■ **WHAT YOU ARE ASKED TO DO**
Identify every line in the records below that contains the word "campum", and copy each of those lines.

■ **MATERIAL FOR THE TASK**
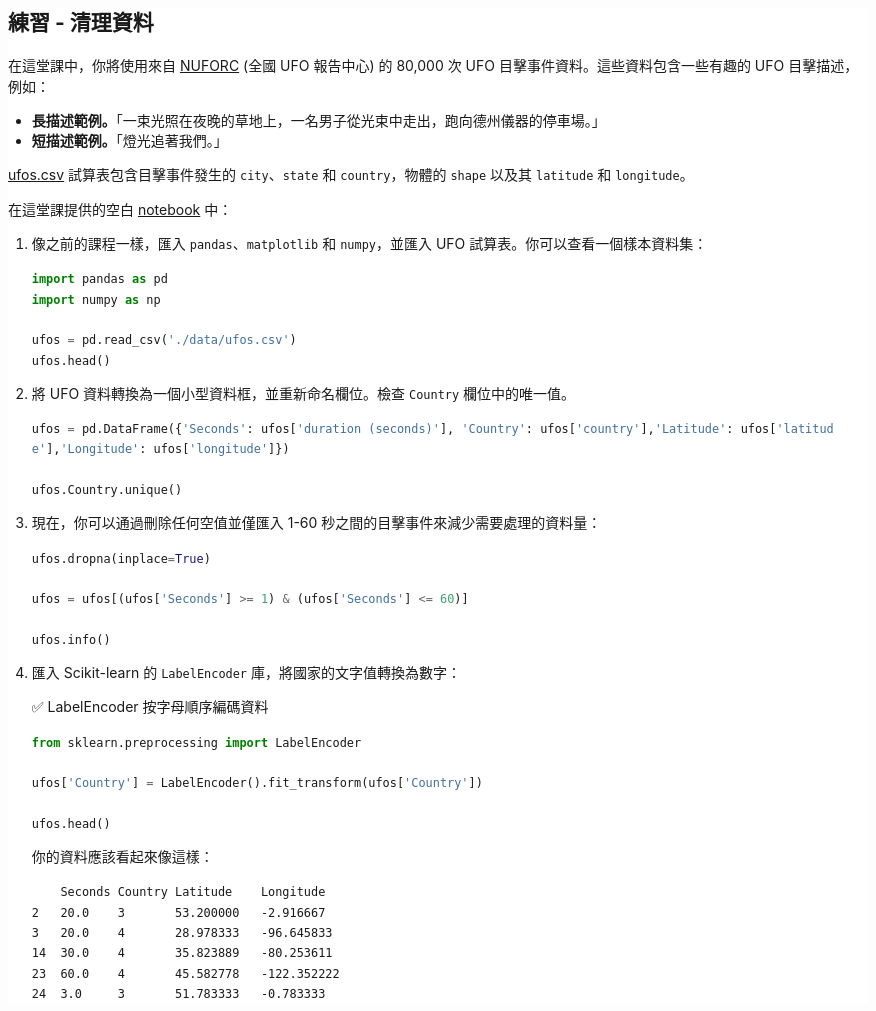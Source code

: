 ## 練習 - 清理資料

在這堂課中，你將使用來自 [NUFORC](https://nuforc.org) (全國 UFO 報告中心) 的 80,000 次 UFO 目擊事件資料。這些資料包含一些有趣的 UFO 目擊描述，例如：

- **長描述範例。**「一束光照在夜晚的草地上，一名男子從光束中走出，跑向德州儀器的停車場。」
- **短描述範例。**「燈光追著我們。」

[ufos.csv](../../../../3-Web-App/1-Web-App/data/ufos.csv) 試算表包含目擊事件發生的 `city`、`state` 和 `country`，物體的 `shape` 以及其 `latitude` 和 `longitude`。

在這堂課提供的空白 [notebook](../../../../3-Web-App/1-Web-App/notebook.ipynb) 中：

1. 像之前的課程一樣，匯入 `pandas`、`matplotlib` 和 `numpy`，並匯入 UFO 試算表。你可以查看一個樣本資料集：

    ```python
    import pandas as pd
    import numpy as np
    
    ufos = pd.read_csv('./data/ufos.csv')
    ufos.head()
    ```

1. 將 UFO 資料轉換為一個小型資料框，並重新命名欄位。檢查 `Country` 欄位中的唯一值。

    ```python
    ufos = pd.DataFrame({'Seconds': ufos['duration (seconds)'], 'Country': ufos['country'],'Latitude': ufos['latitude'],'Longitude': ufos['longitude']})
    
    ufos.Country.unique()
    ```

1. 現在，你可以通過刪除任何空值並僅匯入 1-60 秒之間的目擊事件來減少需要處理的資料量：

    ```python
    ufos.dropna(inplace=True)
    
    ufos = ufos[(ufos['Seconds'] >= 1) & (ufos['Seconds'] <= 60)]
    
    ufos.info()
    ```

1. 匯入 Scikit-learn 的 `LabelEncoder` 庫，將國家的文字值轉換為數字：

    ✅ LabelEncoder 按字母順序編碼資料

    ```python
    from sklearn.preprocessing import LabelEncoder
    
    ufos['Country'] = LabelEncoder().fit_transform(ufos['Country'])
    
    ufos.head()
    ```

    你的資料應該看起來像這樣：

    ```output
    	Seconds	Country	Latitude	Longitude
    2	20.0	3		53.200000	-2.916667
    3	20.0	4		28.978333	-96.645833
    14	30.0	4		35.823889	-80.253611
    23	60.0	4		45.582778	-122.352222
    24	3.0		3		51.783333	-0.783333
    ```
==
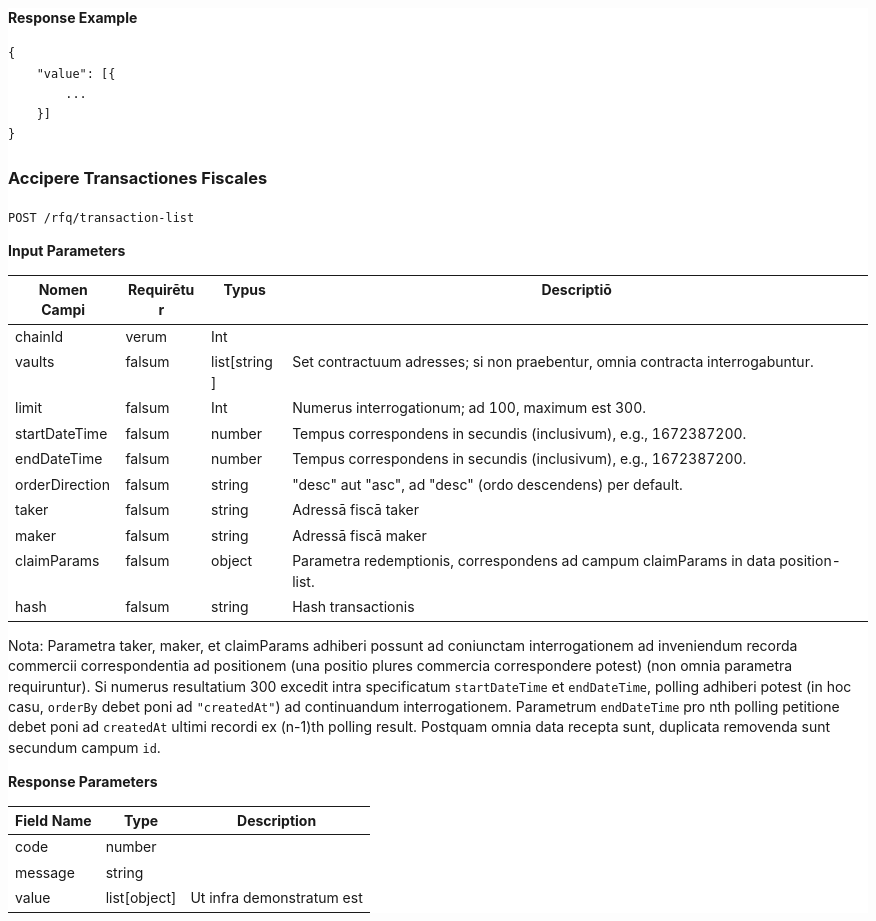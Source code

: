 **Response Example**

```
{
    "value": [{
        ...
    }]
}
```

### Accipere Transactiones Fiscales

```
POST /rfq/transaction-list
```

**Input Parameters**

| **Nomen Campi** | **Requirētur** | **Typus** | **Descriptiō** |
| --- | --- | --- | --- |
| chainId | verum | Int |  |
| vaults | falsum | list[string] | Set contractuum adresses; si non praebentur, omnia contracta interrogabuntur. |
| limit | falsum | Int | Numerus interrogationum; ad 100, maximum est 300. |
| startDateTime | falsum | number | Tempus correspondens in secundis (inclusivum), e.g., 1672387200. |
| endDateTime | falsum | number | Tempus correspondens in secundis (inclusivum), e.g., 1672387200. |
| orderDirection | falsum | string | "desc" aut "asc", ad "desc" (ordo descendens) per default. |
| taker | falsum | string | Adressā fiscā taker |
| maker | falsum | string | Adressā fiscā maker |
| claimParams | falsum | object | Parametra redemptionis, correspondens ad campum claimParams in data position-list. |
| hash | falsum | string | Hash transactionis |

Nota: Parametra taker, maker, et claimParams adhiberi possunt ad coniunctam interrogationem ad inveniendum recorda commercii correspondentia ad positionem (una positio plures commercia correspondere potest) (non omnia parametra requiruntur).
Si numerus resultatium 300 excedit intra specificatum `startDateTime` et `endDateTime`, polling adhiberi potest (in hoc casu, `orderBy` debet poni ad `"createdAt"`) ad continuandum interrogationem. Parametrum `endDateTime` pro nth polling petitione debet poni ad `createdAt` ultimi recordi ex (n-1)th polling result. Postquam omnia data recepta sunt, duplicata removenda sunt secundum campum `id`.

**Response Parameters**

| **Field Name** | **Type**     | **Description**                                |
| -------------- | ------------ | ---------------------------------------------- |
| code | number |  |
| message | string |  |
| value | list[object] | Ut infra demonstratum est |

■ **ANSWER TO THIS EXERCISE**
| claimParams | falsum | object | Parametra redemptionis, correspondens ad campum claimParams in data position-list. |
Si numerus resultatium 300 excedit intra specificatum `startDateTime` et `endDateTime`, polling adhiberi potest (in hoc casu, `orderBy` debet poni ad `"createdAt"`) ad continuandum interrogationem. Parametrum `endDateTime` pro nth polling petitione debet poni ad `createdAt` ultimi recordi ex (n-1)th polling result. Postquam omnia data recepta sunt, duplicata removenda sunt secundum campum `id`.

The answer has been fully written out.